The Chocolate Touch by Patrick Skene Catling is the story of John Midas and his love for chocolate. He's obsessed with chocolate and would rather have it than anything. Some magical board of oversight decides to teach him a lesson in gluttony and bestows upon him a gift. Anything his lips touch turns to chocolate. Of course this becomes bad, and disaster looms.

I didn't really enjoy this book. The characters were shallow. The names were unoriginal. The crisis was predictable. This is a book that tried to teach a lesson, and it was a boring lesson. I want tales about candies to be sweet and fun, not preachy. And if you're going to preach about how bad candy and indulgence is, at least make it interesting.



My review

This book was pretty terrible. Although I anticipated a lesson in moderation, I did not expect such a heavy-handed moralizing. The story starts off by describing John Midas as a good boy with one major flaw: he loves candy. He wants to eat candy every single day and he doesn't like sharing it, either! If that sounds more like a typical kid than a flawed one to you then I bet you know more about children than the author does.

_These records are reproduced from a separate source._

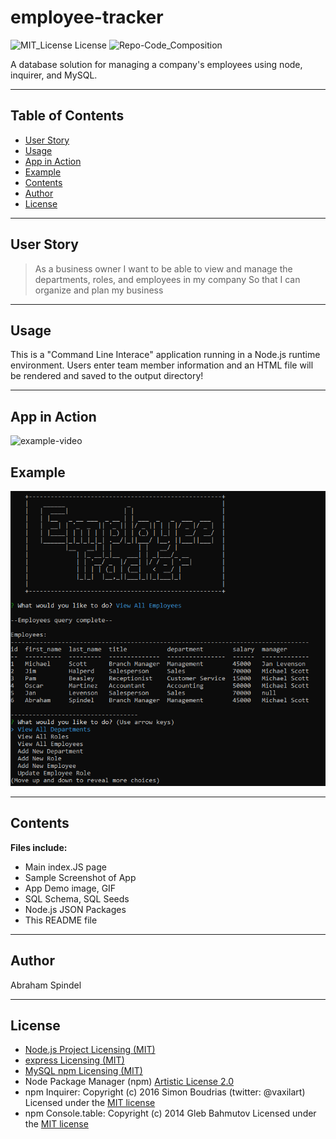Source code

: # employee-tracker
 ![MIT_License License](https://img.shields.io/badge/License-MIT_License-brightgreen)
  ![Repo-Code_Composition](https://img.shields.io/github/languages/top/abraspin/employee-template-engine) 
  
A database solution for managing a company's employees using node, inquirer, and MySQL.
 
---

## Table of Contents
  
* [User Story](#User-Story)
* [Usage](#Usage)
* [App in Action](#App-in-Action)
* [Example](#Example)
* [Contents](#Contents)
* [Author](#Author)
* [License](#License)
  
---

## User Story
>As a business owner
>I want to be able to view and manage the departments, roles, and employees in my company
>So that I can organize and plan my business

---


## Usage 
  
This is a "Command Line Interace" application running in a Node.js runtime environment. Users enter team member information and an HTML file will be rendered and saved to the output directory!

---

## App in Action
![example-video](./images/employee-tracker-app-demo.gif)


## Example
![Screenshot of deployed app](./images/app-screenshot.png)


---

## Contents
**Files include:**
* Main index.JS page
* Sample Screenshot of App 
* App Demo image, GIF
* SQL Schema, SQL Seeds
* Node.js JSON Packages
* This README file

---

## Author
Abraham Spindel  

---

## License
* [Node.js Project Licensing (MIT)](https://raw.githubusercontent.com/nodejs/node/master/LICENSE)   
* [express Licensing (MIT)](https://github.com/expressjs/express/blob/HEAD/LICENSE)   
* [MySQL npm Licensing (MIT)](https://github.com/mysqljs/mysql/blob/master/License)  
* Node Package Manager (npm) [Artistic License 2.0](https://www.npmjs.com/policies/npm-license)  
* npm Inquirer: Copyright (c) 2016 Simon Boudrias (twitter: @vaxilart) Licensed under the [MIT license](https://choosealicense.com/licenses/mit/)  
* npm Console.table: Copyright (c) 2014 Gleb Bahmutov  Licensed under the [MIT license](https://choosealicense.com/licenses/mit/)  


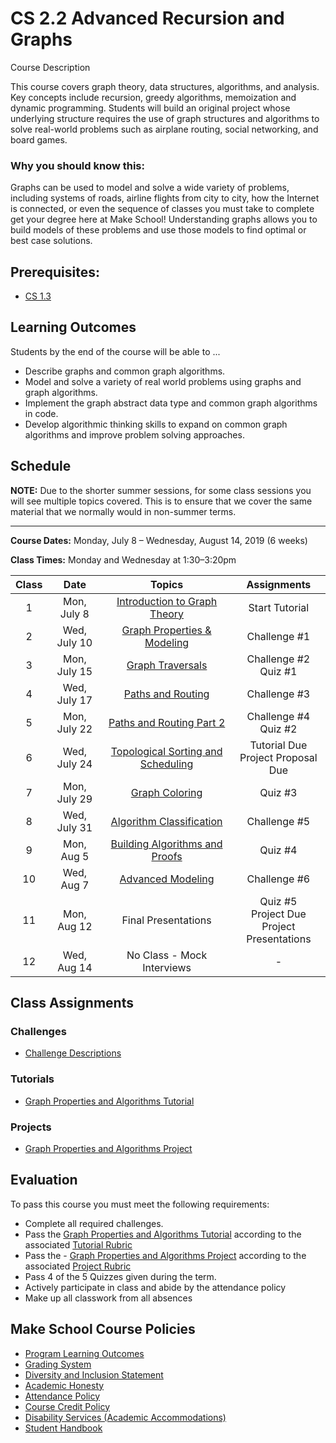 # CS 2.2 Advanced Recursion and Graphs

Course Description

This course covers graph theory, data structures, algorithms, and analysis. Key concepts include recursion, greedy algorithms, memoization and dynamic programming. Students will build an original project whose underlying structure requires the use of graph structures and algorithms to solve real-world problems such as airplane routing, social networking, and board games.


### Why you should know this:

Graphs can be used to model and solve a wide variety of problems, including systems of roads, airline flights from city to city, how the Internet is connected, or even the sequence of classes you must take to complete get your degree here at Make School!  Understanding graphs allows you to build models of these problems and use those models to find optimal or best case solutions.


## Prerequisites:  

- [CS 1.3](https://github.com/Make-School-Courses/CS-1.3-Core-Data-Structures)

## Learning Outcomes

Students by the end of the course will be able to ...

- Describe graphs and common graph algorithms.
- Model and solve a variety of real world problems using graphs and graph algorithms.
- Implement the graph abstract data type and common graph algorithms in code.
- Develop algorithmic thinking skills to expand on common graph algorithms and improve problem solving approaches.


## Schedule

**NOTE:** Due to the shorter summer sessions, for some class sessions you will see multiple topics covered. This is to ensure that we cover the same material that we normally would in non-summer terms.


---
**Course Dates:** Monday, July 8 – Wednesday, August 14, 2019 (6 weeks)

**Class Times:** Monday and Wednesday at 1:30–3:20pm



| Class |          Date          |                 Topics    | Assignments |  
|:-----:|:----------------------:|:---------------------------------------:| :--------------------------------: |  
|  1 |  Mon, July 8                         | [Introduction to Graph Theory] | Start Tutorial |  
|  2 |  Wed, July 10                      |  [Graph Properties & Modeling]  | Challenge #1  |  
|  3 |  Mon, July 15  |                         [Graph Traversals] | Challenge #2 <br> Quiz #1 |  
|  4 |  Wed, July 17 | [Paths and Routing] | Challenge #3|  
|  5 |  Mon, July 22 | [Paths and Routing Part 2] |  Challenge #4 <br> Quiz #2  |  
|  6 |  Wed, July 24   | [Topological Sorting and Scheduling] | Tutorial Due <br>  Project Proposal Due |  
|  7 |  Mon, July 29                        | [Graph Coloring] | Quiz #3  |  
|  8 |  Wed, July 31                    | [Algorithm Classification] | Challenge #5 |  
|  9 |  Mon, Aug 5                        | [Building Algorithms and Proofs]  | Quiz #4 |  
| 10 |  Wed, Aug 7                        | [Advanced Modeling] | Challenge #6 |  
| 11 |  Mon, Aug 12                           |  Final Presentations  |  Quiz #5 <br> Project Due <br> Project Presentations | .  
| 12 |  Wed, Aug 14                        | No Class - Mock Interviews | - |  



[Introduction to Graph Theory]: Lessons/1.Intro-Graph-Theory.md
[Graph Properties & Modeling]: Lessons/2.Graph-Properties.md
[Graph Traversals]: Lessons/3.Graph-Traversals.md
[Paths and Routing]: Lessons/4.Routing.md
[Paths and Routing Part 2]: Lessons/5.Routing-2.md
[Topological Sorting and Scheduling]: Lessons/6.Scheduling.md
[Graph Coloring]: Lessons/7.Graph-Coloring.md
[Algorithm Classification]: Lessons/8.Algorithm-Classification.md
[Building Algorithms and Proofs]: Lessons/9.Building-Algoritms.md
[Advanced Modeling]: Lessons/10.Advanced-Modeling.md

## Class Assignments

### Challenges
- [Challenge Descriptions](Assignments/Challenges.md)
### Tutorials

- [Graph Properties and Algorithms Tutorial](Assignments/Graph-Tutorial.md)

### Projects

- [Graph Properties and Algorithms Project](Assignments/Graph-Project.md)

## Evaluation

To pass this course you must meet the following requirements:

- Complete all required challenges.
- Pass the [Graph Properties and Algorithms Tutorial](Assignments/Graph-Tutorial.md) according to the associated [Tutorial Rubric](Assignments/Graph-Tutorial-Rubric.md)
- Pass the - [Graph Properties and Algorithms Project](Assignments/Graph-Project.md)  according to the associated [Project Rubric](Graph-Project-Rubric.md)
- Pass 4 of the 5 Quizzes given during the term.
- Actively participate in class and abide by the attendance policy
- Make up all classwork from all absences

## Make School Course Policies

- [Program Learning Outcomes](https://make.sc/program-learning-outcomes)
- [Grading System](https://make.sc/grading-system)
- [Diversity and Inclusion Statement](https://make.sc/diversity-and-inclusion-statement)
- [Academic Honesty](https://make.sc/academic-honesty-policy)
- [Attendance Policy](https://make.sc/attendance-policy)
- [Course Credit Policy](https://make.sc/course-credit-policy)
- [Disability Services (Academic Accommodations)](https://make.sc/disability-services)
- [Student Handbook](https://make.sc/student-handbook)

John is portrayed as selfish for replacing proper meals with a bellyful of candy, but I don't understand why he even has the choice. His mom makes him swallow gross vitamins every night to keep him from getting scurvy yet she somehow can't convince him to eat a slice of pizza.

The boy becomes cursed with a chocolate touch, where everything his mouth touches turns into chocolate. Oddly enough this puts him in situations with his friends where he's teased or alienated even though I'm pretty sure that someone who can turn random stuff into deliciousness is exactly the kind of person most kids would love to know. He actually transforms a big bucket of water into sweet sweet liquid chocolate and instead of dunking her face in it while screaming with joy like any normal individual would, his (possibly cyborg) classmate becomes angry because some of the chocolate got on her dress.

In the end the message wasn't even effective, because the descriptions of chocolate only made me crave some (for dinner!)